[Records supplied Boundary: Start]

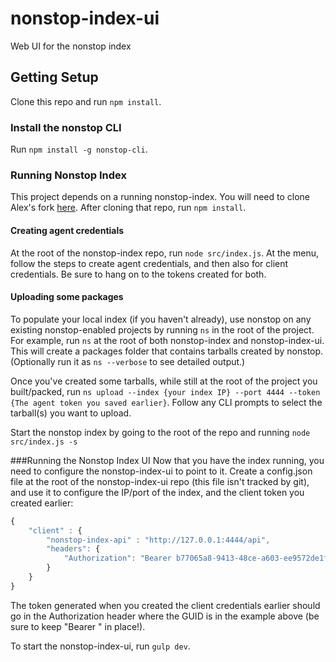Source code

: # nonstop-index-ui
Web UI for the nonstop index

## Getting Setup
Clone this repo and run `npm install`.

### Install the nonstop CLI
Run `npm install -g nonstop-cli`.

### Running Nonstop Index
This project depends on a running nonstop-index. You will need to clone Alex's fork [here](https://github.com/arobson/nonstop-index). After cloning that repo, run `npm install`.

#### Creating agent credentials
At the root of the nonstop-index repo, run `node src/index.js`. At the menu, follow the steps to create agent credentials, and then also for client credentials. Be sure to hang on to the tokens created for both.

#### Uploading some packages
To populate your local index (if you haven't already), use nonstop on any existing nonstop-enabled projects by running `ns` in the root of the project. For example, run `ns` at the root of both nonstop-index and nonstop-index-ui. This will create a packages folder that contains tarballs created by nonstop. (Optionally run it as `ns --verbose` to see detailed output.)

Once you've created some tarballs, while still at the root of the project you built/packed, run `ns upload --index {your index IP} --port 4444 --token {The agent token you saved earlier}`. Follow any CLI prompts to select the tarball(s) you want to upload.

Start the nonstop index by going to the root of the repo and running `node src/index.js -s`

###Running the Nonstop Index UI
Now that you have the index running, you need to configure the nonstop-index-ui to point to it. Create a config.json file at the root of the nonstop-index-ui repo (this file isn't tracked by git), and use it to configure the IP/port of the index, and the client token you created earlier:

```javascript
{
	"client" : {
		"nonstop-index-api" : "http://127.0.0.1:4444/api",
		"headers": {
			"Authorization": "Bearer b77065a8-9413-48ce-a603-ee9572de1f36"
		}
	}
}
```
The token generated when you created the client credentials earlier should go in the Authorization header where the GUID is in the example above (be sure to keep "Bearer " in place!).

To start the nonstop-index-ui, run `gulp dev`.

[Records supplied Boundary: End]

Set each line of the records down exactly, leaving every picture out.

- Answer for this exercise -
Source code

: # nonstop-index-ui
Web UI for the nonstop index

## Getting Setup
Clone this repo and run `npm install`.

### Install the nonstop CLI
Run `npm install -g nonstop-cli`.

### Running Nonstop Index
This project depends on a running nonstop-index. You will need to clone Alex's fork [here](https://github.com/arobson/nonstop-index). After cloning that repo, run `npm install`.

#### Creating agent credentials
At the root of the nonstop-index repo, run `node src/index.js`. At the menu, follow the steps to create agent credentials, and then also for client credentials. Be sure to hang on to the tokens created for both.

#### Uploading some packages
To populate your local index (if you haven't already), use nonstop on any existing nonstop-enabled projects by running `ns` in the root of the project. For example, run `ns` at the root of both nonstop-index and nonstop-index-ui. This will create a packages folder that contains tarballs created by nonstop. (Optionally run it as `ns --verbose` to see detailed output.)

Once you've created some tarballs, while still at the root of the project you built/packed, run `ns upload --index {your index IP} --port 4444 --token {The agent token you saved earlier}`. Follow any CLI prompts to select the tarball(s) you want to upload.

Start the nonstop index by going to the root of the repo and running `node src/index.js -s`

###Running the Nonstop Index UI
Now that you have the index running, you need to configure the nonstop-index-ui to point to it. Create a config.json file at the root of the nonstop-index-ui repo (this file isn't tracked by git), and use it to configure the IP/port of the index, and the client token you created earlier:

```javascript
{
	"client" : {
		"nonstop-index-api" : "http://127.0.0.1:4444/api",
		"headers": {
			"Authorization": "Bearer b77065a8-9413-48ce-a603-ee9572de1f36"
		}
	}
}
```
The token generated when you created the client credentials earlier should go in the Authorization header where the GUID is in the example above (be sure to keep "Bearer " in place!).

To start the nonstop-index-ui, run `gulp dev`.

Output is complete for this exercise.